A great grinder will transform your coffee experience from the inside out. Your coffee will be more flavorful and delicious. You’ll be able to determine your coffee’s flavor and strength. You’ll be able to brew coffee that rivals your favorite coffee shop.
Whether you’re a newcomer to delicious coffee or you’ve been drinking black since you were in preschool, the truth is the same: a strong coffee grinder is the equipment key to coffee success.
Let me show you why.
Reason # 1: Freshly Ground Coffee Is The Best Coffee
Would you buy stale coffee? Not intentionally, but you might and not realize it. If you’ve ever bought a bag of pre-ground coffee (and who hasn’t?), you’ve bought stale coffee.
Stale coffee lacks any flavor. It’s more bitter than it has to be. It feels thin across your tongue. Pre-ground coffee is pre-staled.
Think all coffee just tastes like chocolate, nuts, or ash? You’re in for a tasty surprise.
Freshly ground (well grown and roasted) coffee can feature some incredible and wild flavors. Blueberries, cinnamon, brown sugar, apples - this only touches the surface of what some coffees can taste like when they are ground just before brewing.
Bread, apples, cookies, and coffee all suffer the same fate when they interact with oxygen: a slow breakdown of organic molecules that lead to the destruction of fresh, tasty flavors and textures. This process is called oxidation.
With coffee, oxidation also causes aromatic oils to evaporate. These oils are responsible for some of the most vivid experiences in coffee, including sweet fruity and floral flavors.
Intact organic molecules and aromatic oils are what make coffee delicious and lively. Unfortunately, neither one stands a chance against being pre-ground.
Here’s something to always remember: oxygen breaks down small pieces of food faster than large ones. Large particles are thick and have less surface area, so it takes more time for oxygen to do its dirty work. This applies to coffee perfectly.
Pre-ground coffee goes stale long before whole bean coffee.
We say that coffee is only fresh for thirty minutes after it is ground. Whole coffee beans, on the other hand, can remain at peak freshness for two weeks or more after being roasted.
You don’t want to waste your precious time with stale coffee. You want the best.
Only a reliable burr coffee grinder can offer you the full-flavored and fresh coffee you want. Once you have one, you’ll never be able to go back to pre-ground.
Reason #2: Use Any Coffee Brewer You Want
I know what it feels like to go through the coffee motions. Pre-ground coffee goes into the basket. Water goes into the pot. Sad, bitter coffee comes out. You drink it - sadly.
Life’s too short to be dissatisfied with bad coffee.
Life’s also too short to be limited to a single type of coffee maker.
Pre-ground coffee comes as a single grind size: fine. Few coffee makers in the world, with the exception of other auto-drip pots, thrive when the coffee beans are ground to this size.
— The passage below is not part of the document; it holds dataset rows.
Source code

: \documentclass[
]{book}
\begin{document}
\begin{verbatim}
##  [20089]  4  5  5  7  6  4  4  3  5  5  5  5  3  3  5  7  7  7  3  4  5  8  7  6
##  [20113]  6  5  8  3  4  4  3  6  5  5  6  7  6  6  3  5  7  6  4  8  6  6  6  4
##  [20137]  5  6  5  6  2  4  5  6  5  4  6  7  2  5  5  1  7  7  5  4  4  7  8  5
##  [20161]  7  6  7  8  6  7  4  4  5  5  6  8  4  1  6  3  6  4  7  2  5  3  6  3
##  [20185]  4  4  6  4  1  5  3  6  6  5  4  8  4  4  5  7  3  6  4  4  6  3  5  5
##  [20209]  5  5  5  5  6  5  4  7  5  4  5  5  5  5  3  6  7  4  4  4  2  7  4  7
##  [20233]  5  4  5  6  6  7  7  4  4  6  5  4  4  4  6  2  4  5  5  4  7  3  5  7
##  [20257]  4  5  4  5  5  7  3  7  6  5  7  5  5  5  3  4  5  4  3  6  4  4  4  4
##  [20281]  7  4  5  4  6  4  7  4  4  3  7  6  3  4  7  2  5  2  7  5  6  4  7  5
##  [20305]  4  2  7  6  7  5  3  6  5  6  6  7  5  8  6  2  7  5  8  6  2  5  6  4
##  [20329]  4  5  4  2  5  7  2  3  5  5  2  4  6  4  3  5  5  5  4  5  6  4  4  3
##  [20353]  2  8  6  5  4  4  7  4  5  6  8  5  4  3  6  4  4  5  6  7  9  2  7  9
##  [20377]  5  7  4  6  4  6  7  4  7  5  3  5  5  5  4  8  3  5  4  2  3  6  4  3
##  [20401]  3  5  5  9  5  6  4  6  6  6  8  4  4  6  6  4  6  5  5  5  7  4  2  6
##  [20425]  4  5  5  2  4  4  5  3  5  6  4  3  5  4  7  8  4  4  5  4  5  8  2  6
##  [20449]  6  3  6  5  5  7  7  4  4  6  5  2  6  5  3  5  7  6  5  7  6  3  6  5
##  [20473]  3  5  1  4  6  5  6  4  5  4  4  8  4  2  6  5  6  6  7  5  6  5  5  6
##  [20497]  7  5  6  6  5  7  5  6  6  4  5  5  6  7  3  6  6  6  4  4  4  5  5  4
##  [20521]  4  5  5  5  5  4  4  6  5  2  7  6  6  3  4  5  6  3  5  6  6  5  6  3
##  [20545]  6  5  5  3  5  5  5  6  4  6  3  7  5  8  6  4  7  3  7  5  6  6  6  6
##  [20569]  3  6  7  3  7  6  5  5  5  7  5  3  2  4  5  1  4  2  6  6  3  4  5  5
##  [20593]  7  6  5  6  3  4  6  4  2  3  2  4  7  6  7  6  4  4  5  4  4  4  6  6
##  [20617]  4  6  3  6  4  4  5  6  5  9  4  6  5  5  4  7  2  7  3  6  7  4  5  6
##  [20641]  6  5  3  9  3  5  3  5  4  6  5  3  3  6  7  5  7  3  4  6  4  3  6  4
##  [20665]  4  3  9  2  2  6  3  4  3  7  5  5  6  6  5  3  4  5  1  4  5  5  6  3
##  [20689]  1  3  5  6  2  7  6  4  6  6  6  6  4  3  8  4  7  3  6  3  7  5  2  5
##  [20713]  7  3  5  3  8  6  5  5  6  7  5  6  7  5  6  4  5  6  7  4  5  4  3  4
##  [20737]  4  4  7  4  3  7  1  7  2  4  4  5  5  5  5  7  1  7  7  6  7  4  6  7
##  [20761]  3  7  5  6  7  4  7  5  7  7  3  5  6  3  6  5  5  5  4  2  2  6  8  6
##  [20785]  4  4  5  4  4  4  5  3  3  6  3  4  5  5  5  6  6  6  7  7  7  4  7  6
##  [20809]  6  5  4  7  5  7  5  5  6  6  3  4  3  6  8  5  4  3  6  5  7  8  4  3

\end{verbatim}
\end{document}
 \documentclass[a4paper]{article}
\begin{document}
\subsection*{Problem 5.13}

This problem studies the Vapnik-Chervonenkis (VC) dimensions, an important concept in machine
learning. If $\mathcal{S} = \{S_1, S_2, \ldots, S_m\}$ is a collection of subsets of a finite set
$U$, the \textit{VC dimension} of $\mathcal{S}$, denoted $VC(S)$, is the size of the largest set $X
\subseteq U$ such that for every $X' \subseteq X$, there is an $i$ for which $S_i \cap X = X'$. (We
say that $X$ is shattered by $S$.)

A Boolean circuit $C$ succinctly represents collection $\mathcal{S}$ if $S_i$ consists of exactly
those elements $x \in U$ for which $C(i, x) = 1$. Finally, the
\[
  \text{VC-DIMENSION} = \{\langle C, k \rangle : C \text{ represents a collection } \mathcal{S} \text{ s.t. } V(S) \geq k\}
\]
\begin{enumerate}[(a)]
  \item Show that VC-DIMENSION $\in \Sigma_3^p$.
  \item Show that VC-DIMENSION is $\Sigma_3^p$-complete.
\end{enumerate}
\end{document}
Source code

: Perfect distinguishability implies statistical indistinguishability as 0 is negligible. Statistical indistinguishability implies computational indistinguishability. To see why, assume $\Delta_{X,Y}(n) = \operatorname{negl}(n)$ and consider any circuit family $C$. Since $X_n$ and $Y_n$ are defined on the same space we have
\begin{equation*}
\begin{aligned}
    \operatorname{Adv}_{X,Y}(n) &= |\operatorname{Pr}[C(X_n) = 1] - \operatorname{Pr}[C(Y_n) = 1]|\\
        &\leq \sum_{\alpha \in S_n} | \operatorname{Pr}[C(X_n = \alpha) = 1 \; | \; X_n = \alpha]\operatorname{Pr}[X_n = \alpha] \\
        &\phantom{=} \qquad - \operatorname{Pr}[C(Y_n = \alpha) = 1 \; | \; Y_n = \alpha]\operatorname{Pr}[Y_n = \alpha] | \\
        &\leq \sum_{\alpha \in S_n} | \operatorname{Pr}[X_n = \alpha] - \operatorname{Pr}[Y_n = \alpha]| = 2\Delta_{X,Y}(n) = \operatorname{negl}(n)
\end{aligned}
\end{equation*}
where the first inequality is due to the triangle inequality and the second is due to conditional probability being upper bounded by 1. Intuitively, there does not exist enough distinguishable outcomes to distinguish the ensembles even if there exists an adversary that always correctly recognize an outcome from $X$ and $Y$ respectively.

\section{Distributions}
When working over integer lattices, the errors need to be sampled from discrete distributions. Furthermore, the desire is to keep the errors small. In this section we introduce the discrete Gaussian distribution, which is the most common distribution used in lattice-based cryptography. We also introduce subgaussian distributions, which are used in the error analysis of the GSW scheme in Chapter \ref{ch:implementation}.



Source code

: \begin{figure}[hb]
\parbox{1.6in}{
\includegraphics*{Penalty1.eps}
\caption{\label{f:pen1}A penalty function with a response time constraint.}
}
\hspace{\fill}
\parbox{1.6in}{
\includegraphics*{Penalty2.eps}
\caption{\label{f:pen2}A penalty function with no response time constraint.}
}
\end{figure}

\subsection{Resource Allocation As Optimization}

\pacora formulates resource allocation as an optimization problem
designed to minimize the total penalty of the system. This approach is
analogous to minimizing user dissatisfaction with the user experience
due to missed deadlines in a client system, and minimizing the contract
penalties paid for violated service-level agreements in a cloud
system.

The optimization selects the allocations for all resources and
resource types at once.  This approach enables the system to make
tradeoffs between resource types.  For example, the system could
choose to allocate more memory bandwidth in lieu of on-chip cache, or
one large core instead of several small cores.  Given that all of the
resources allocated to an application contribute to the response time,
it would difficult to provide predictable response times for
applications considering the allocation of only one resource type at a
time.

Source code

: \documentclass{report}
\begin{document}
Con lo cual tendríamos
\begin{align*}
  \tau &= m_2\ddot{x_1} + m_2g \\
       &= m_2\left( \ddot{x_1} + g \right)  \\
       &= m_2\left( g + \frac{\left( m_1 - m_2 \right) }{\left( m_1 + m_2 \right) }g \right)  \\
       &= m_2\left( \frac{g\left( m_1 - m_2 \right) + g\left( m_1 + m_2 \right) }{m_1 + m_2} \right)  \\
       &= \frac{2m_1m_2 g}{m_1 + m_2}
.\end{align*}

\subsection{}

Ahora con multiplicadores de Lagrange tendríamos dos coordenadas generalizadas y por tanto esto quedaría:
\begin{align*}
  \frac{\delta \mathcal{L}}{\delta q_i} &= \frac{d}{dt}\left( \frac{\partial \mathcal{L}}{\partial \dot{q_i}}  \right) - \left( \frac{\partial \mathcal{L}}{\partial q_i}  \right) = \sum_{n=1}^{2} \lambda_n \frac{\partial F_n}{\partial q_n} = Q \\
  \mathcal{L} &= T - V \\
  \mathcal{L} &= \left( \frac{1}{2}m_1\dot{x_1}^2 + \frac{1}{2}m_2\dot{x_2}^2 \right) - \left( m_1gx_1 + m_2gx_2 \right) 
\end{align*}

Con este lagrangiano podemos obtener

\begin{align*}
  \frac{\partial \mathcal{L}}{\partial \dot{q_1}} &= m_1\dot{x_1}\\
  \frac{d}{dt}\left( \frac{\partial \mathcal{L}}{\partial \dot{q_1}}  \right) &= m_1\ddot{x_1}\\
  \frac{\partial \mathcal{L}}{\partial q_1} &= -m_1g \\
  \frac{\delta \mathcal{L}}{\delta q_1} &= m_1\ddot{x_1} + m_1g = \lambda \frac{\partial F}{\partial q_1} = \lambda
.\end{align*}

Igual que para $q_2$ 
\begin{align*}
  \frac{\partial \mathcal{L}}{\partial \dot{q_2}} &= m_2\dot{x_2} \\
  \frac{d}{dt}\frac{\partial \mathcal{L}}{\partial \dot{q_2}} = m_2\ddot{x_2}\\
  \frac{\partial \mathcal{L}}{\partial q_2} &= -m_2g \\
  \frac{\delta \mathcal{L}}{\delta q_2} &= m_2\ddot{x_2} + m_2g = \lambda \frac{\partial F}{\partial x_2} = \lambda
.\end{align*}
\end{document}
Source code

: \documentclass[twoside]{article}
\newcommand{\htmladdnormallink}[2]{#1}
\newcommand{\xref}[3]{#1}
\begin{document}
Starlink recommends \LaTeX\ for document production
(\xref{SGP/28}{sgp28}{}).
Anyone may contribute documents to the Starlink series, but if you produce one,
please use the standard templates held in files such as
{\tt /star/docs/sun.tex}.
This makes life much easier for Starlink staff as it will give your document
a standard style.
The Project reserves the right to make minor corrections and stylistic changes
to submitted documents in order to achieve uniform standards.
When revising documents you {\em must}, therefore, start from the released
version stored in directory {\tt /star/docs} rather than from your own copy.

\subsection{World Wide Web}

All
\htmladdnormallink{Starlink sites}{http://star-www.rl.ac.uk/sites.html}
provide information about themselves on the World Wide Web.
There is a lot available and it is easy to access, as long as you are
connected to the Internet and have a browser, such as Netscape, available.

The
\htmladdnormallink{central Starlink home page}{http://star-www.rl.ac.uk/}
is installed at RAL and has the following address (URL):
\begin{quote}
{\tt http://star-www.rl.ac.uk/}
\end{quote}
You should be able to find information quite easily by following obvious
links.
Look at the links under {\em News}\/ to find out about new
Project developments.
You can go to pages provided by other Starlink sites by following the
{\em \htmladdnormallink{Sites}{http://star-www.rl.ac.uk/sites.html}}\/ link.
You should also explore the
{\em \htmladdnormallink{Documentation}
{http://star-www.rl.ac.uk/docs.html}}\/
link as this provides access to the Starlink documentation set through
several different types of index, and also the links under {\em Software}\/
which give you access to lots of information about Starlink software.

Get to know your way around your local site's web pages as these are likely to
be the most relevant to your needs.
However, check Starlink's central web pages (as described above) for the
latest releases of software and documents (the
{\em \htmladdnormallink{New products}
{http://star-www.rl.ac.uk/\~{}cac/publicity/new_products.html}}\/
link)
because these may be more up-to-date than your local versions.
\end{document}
The French press, for example, brews its best when the coffee beans are ground to a coarse size. These larger coffee particles compliment the mechanics of the French press, but fine grounds would clog the metal filter and brew bad coffee.
Here are some popular coffee brewers paired with appropriate grind sizes.
- Turkish Coffee - Super Fine
- Espresso - Super Fine
- Moka Pot - Fine
- Auto Drip - Fine (Pre-ground coffee is here)
- Pour Over - Coarse to Fine
- Aeropress - Medium to Fine
- French Press - Coarse
- Cold Brew Coffee - Coarse
Don’t let the lack of a grinder imprison you in a small realm of possibility. Life’s too short for that.
With a burr coffee grinder, you’ll be able to set the grind size so that it compliments your brewer.
Want to make a french press? Just adjust the grinder to a coarse setting. Need a shot of espresso, take it to a fine setting. Finish your coffee session with a simple pot from the drip maker? Set the grind size to fine.
Try doing all of that with pre-ground coffee.
Reason #3: The Power To Brew Better Coffee
Owning a home coffee grinder can enable you to brew better coffee every time. If you make a cup that doesn’t satisfy, you have the tool to fix it.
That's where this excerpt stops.